Set down the records once more, please, exactly and with the pictures left out.

┌──

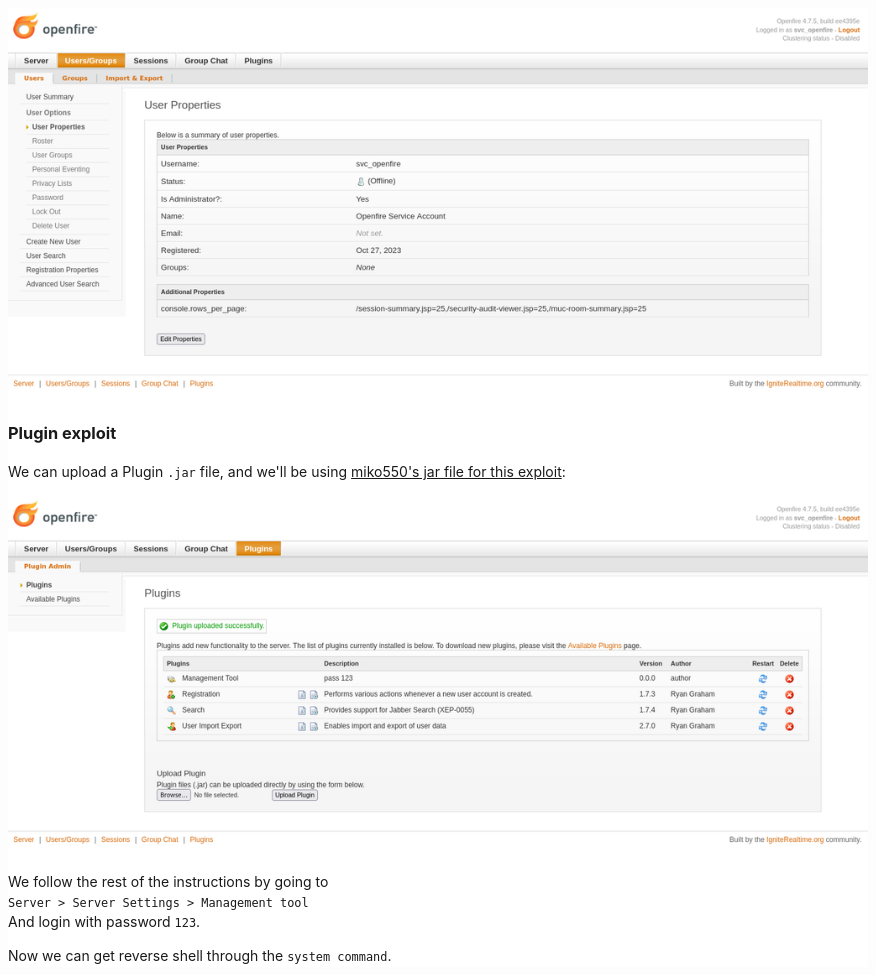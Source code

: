 ![svc_openfire user is admin](images/Jab-openfire-user-is-admin.png)

### Plugin exploit

We can upload a Plugin `.jar` file, and we'll be using [miko550's jar file for this exploit](https://github.com/miko550/CVE-2023-32315):

![pluggin upload](images/Jab-openfire-pluggin-upload.png)

We follow the rest of the instructions by going to \
`Server > Server Settings > Management tool`\
And login with password `123`.

Now we can get reverse shell through the `system command`.
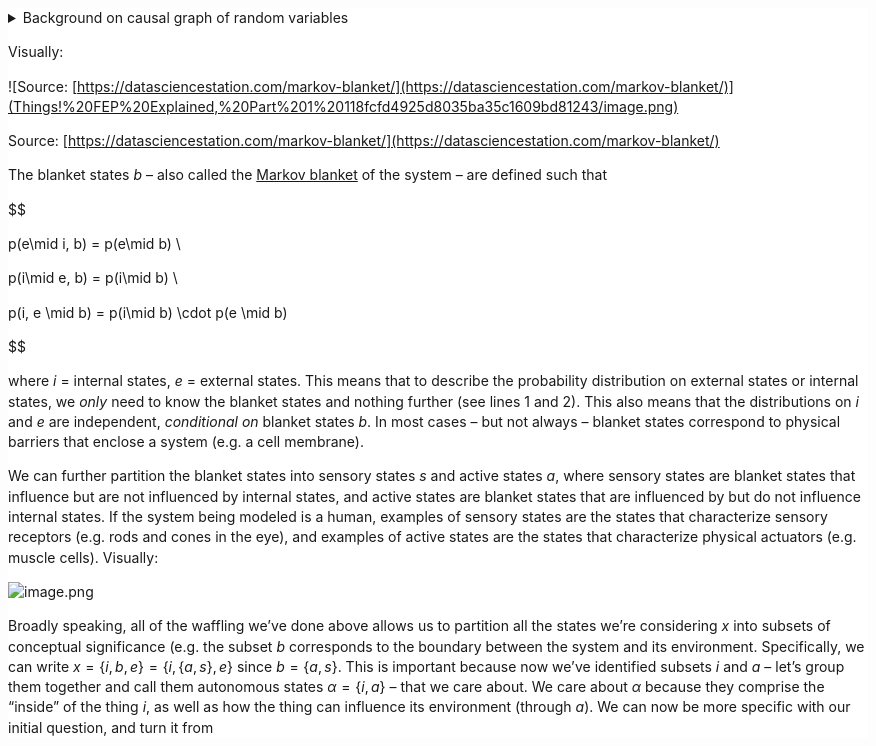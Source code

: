   
<details><summary> Background on causal graph of random variables </summary></details>
  

Visually:

  

![Source: [https://datasciencestation.com/markov-blanket/](https://datasciencestation.com/markov-blanket/)](Things!%20FEP%20Explained,%20Part%201%20118fcfd4925d8035ba35c1609bd81243/image.png)

  

Source: [https://datasciencestation.com/markov-blanket/](https://datasciencestation.com/markov-blanket/)

  

The blanket states $b$ – also called the [Markov blanket](https://en.wikipedia.org/wiki/Markov_blanket) of the system – are defined such that

  

$$

p(e\mid i, b) = p(e\mid b) \\

p(i\mid e, b) = p(i\mid b) \\

p(i, e \mid b) = p(i\mid b) \cdot p(e \mid b)

$$

  

where $i$ = internal states, $e$ = external states. This means that to describe the probability distribution on external states or internal states, we *only* need to know the blanket states and nothing further (see lines 1 and 2). This also means that the distributions on $i$ and $e$ are independent, *conditional on* blanket states $b$. In most cases – but not always – blanket states correspond to physical barriers that enclose a system (e.g. a cell membrane).

  

We can further partition the blanket states into sensory states $s$ and active states $a$, where sensory states are blanket states that influence but are not influenced by internal states, and active states are blanket states that are influenced by but do not influence internal states. If the system being modeled is a human, examples of sensory states are the states that characterize sensory receptors (e.g. rods and cones in the eye), and examples of active states are the states that characterize physical actuators (e.g. muscle cells). Visually:

  

![image.png](Things!%20FEP%20Explained,%20Part%201%20118fcfd4925d8035ba35c1609bd81243/image%201.png)

  

Broadly speaking, all of the waffling we’ve done above allows us to partition all the states we’re considering $x$ into subsets of conceptual significance (e.g. the subset $b$ corresponds to the boundary between the system and its environment. Specifically, we can write $x = \{i, b, e\} = \{i, \{a,s\}, e\}$ since $b = \{a, s\}$. This is important because now we’ve identified subsets $i$ and $a$ – let’s group them together and call them autonomous states $\alpha = \{i, a\}$ – that we care about. We care about $\alpha$ because they comprise the “inside” of the thing $i$, as well as how the thing can influence its environment (through $a$). We can now be more specific with our initial question, and turn it from
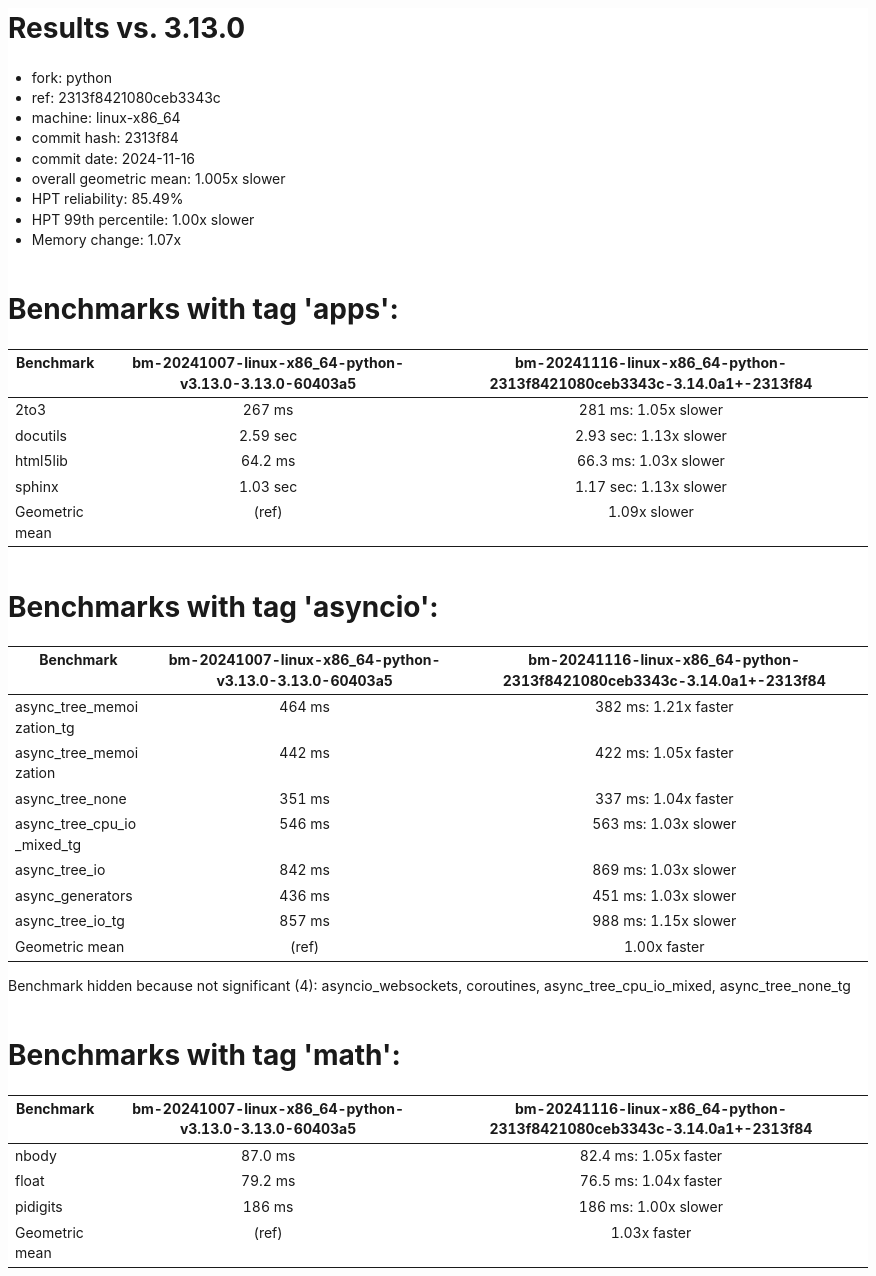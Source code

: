 # Results vs. 3.13.0

- fork: python
- ref: 2313f8421080ceb3343c
- machine: linux-x86_64
- commit hash: 2313f84
- commit date: 2024-11-16
- overall geometric mean: 1.005x slower
- HPT reliability: 85.49%
- HPT 99th percentile: 1.00x slower
- Memory change: 1.07x

Benchmarks with tag 'apps':
===========================

| Benchmark      | bm-20241007-linux-x86_64-python-v3.13.0-3.13.0-60403a5 | bm-20241116-linux-x86_64-python-2313f8421080ceb3343c-3.14.0a1+-2313f84 |
|----------------|:------------------------------------------------------:|:----------------------------------------------------------------------:|
| 2to3           | 267 ms                                                 | 281 ms: 1.05x slower                                                   |
| docutils       | 2.59 sec                                               | 2.93 sec: 1.13x slower                                                 |
| html5lib       | 64.2 ms                                                | 66.3 ms: 1.03x slower                                                  |
| sphinx         | 1.03 sec                                               | 1.17 sec: 1.13x slower                                                 |
| Geometric mean | (ref)                                                  | 1.09x slower                                                           |

Benchmarks with tag 'asyncio':
==============================

| Benchmark                  | bm-20241007-linux-x86_64-python-v3.13.0-3.13.0-60403a5 | bm-20241116-linux-x86_64-python-2313f8421080ceb3343c-3.14.0a1+-2313f84 |
|----------------------------|:------------------------------------------------------:|:----------------------------------------------------------------------:|
| async_tree_memoization_tg  | 464 ms                                                 | 382 ms: 1.21x faster                                                   |
| async_tree_memoization     | 442 ms                                                 | 422 ms: 1.05x faster                                                   |
| async_tree_none            | 351 ms                                                 | 337 ms: 1.04x faster                                                   |
| async_tree_cpu_io_mixed_tg | 546 ms                                                 | 563 ms: 1.03x slower                                                   |
| async_tree_io              | 842 ms                                                 | 869 ms: 1.03x slower                                                   |
| async_generators           | 436 ms                                                 | 451 ms: 1.03x slower                                                   |
| async_tree_io_tg           | 857 ms                                                 | 988 ms: 1.15x slower                                                   |
| Geometric mean             | (ref)                                                  | 1.00x faster                                                           |

Benchmark hidden because not significant (4): asyncio_websockets, coroutines, async_tree_cpu_io_mixed, async_tree_none_tg

Benchmarks with tag 'math':
===========================

| Benchmark      | bm-20241007-linux-x86_64-python-v3.13.0-3.13.0-60403a5 | bm-20241116-linux-x86_64-python-2313f8421080ceb3343c-3.14.0a1+-2313f84 |
|----------------|:------------------------------------------------------:|:----------------------------------------------------------------------:|
| nbody          | 87.0 ms                                                | 82.4 ms: 1.05x faster                                                  |
| float          | 79.2 ms                                                | 76.5 ms: 1.04x faster                                                  |
| pidigits       | 186 ms                                                 | 186 ms: 1.00x slower                                                   |
| Geometric mean | (ref)                                                  | 1.03x faster                                                           |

└──

§ OUTPUT BELOW:
Source code

: ![svc_openfire user is admin](images/Jab-openfire-user-is-admin.png)

### Plugin exploit

We can upload a Plugin `.jar` file, and we'll be using [miko550's jar file for this exploit](https://github.com/miko550/CVE-2023-32315):

![pluggin upload](images/Jab-openfire-pluggin-upload.png)

We follow the rest of the instructions by going to \
`Server > Server Settings > Management tool`\
And login with password `123`.

Now we can get reverse shell through the `system command`.
Source code

:   
<details><summary> Background on causal graph of random variables </summary></details>
  

Visually:

  

![Source: [https://datasciencestation.com/markov-blanket/](https://datasciencestation.com/markov-blanket/)](Things!%20FEP%20Explained,%20Part%201%20118fcfd4925d8035ba35c1609bd81243/image.png)

  

Source: [https://datasciencestation.com/markov-blanket/](https://datasciencestation.com/markov-blanket/)

  

The blanket states $b$ – also called the [Markov blanket](https://en.wikipedia.org/wiki/Markov_blanket) of the system – are defined such that

  

$$

p(e\mid i, b) = p(e\mid b) \\

p(i\mid e, b) = p(i\mid b) \\

p(i, e \mid b) = p(i\mid b) \cdot p(e \mid b)

$$

  

where $i$ = internal states, $e$ = external states. This means that to describe the probability distribution on external states or internal states, we *only* need to know the blanket states and nothing further (see lines 1 and 2). This also means that the distributions on $i$ and $e$ are independent, *conditional on* blanket states $b$. In most cases – but not always – blanket states correspond to physical barriers that enclose a system (e.g. a cell membrane).

  

We can further partition the blanket states into sensory states $s$ and active states $a$, where sensory states are blanket states that influence but are not influenced by internal states, and active states are blanket states that are influenced by but do not influence internal states. If the system being modeled is a human, examples of sensory states are the states that characterize sensory receptors (e.g. rods and cones in the eye), and examples of active states are the states that characterize physical actuators (e.g. muscle cells). Visually:

  

![image.png](Things!%20FEP%20Explained,%20Part%201%20118fcfd4925d8035ba35c1609bd81243/image%201.png)

  

Broadly speaking, all of the waffling we’ve done above allows us to partition all the states we’re considering $x$ into subsets of conceptual significance (e.g. the subset $b$ corresponds to the boundary between the system and its environment. Specifically, we can write $x = \{i, b, e\} = \{i, \{a,s\}, e\}$ since $b = \{a, s\}$. This is important because now we’ve identified subsets $i$ and $a$ – let’s group them together and call them autonomous states $\alpha = \{i, a\}$ – that we care about. We care about $\alpha$ because they comprise the “inside” of the thing $i$, as well as how the thing can influence its environment (through $a$). We can now be more specific with our initial question, and turn it from
Source code

: # Results vs. 3.13.0

- fork: python
- ref: 2313f8421080ceb3343c
- machine: linux-x86_64
- commit hash: 2313f84
- commit date: 2024-11-16
- overall geometric mean: 1.005x slower
- HPT reliability: 85.49%
- HPT 99th percentile: 1.00x slower
- Memory change: 1.07x

Benchmarks with tag 'apps':
===========================

| Benchmark      | bm-20241007-linux-x86_64-python-v3.13.0-3.13.0-60403a5 | bm-20241116-linux-x86_64-python-2313f8421080ceb3343c-3.14.0a1+-2313f84 |
|----------------|:------------------------------------------------------:|:----------------------------------------------------------------------:|
| 2to3           | 267 ms                                                 | 281 ms: 1.05x slower                                                   |
| docutils       | 2.59 sec                                               | 2.93 sec: 1.13x slower                                                 |
| html5lib       | 64.2 ms                                                | 66.3 ms: 1.03x slower                                                  |
| sphinx         | 1.03 sec                                               | 1.17 sec: 1.13x slower                                                 |
| Geometric mean | (ref)                                                  | 1.09x slower                                                           |

Benchmarks with tag 'asyncio':
==============================

| Benchmark                  | bm-20241007-linux-x86_64-python-v3.13.0-3.13.0-60403a5 | bm-20241116-linux-x86_64-python-2313f8421080ceb3343c-3.14.0a1+-2313f84 |
|----------------------------|:------------------------------------------------------:|:----------------------------------------------------------------------:|
| async_tree_memoization_tg  | 464 ms                                                 | 382 ms: 1.21x faster                                                   |
| async_tree_memoization     | 442 ms                                                 | 422 ms: 1.05x faster                                                   |
| async_tree_none            | 351 ms                                                 | 337 ms: 1.04x faster                                                   |
| async_tree_cpu_io_mixed_tg | 546 ms                                                 | 563 ms: 1.03x slower                                                   |
| async_tree_io              | 842 ms                                                 | 869 ms: 1.03x slower                                                   |
| async_generators           | 436 ms                                                 | 451 ms: 1.03x slower                                                   |
| async_tree_io_tg           | 857 ms                                                 | 988 ms: 1.15x slower                                                   |
| Geometric mean             | (ref)                                                  | 1.00x faster                                                           |

Benchmark hidden because not significant (4): asyncio_websockets, coroutines, async_tree_cpu_io_mixed, async_tree_none_tg

Benchmarks with tag 'math':
===========================

| Benchmark      | bm-20241007-linux-x86_64-python-v3.13.0-3.13.0-60403a5 | bm-20241116-linux-x86_64-python-2313f8421080ceb3343c-3.14.0a1+-2313f84 |
|----------------|:------------------------------------------------------:|:----------------------------------------------------------------------:|
| nbody          | 87.0 ms                                                | 82.4 ms: 1.05x faster                                                  |
| float          | 79.2 ms                                                | 76.5 ms: 1.04x faster                                                  |
| pidigits       | 186 ms                                                 | 186 ms: 1.00x slower                                                   |
| Geometric mean | (ref)                                                  | 1.03x faster                                                           |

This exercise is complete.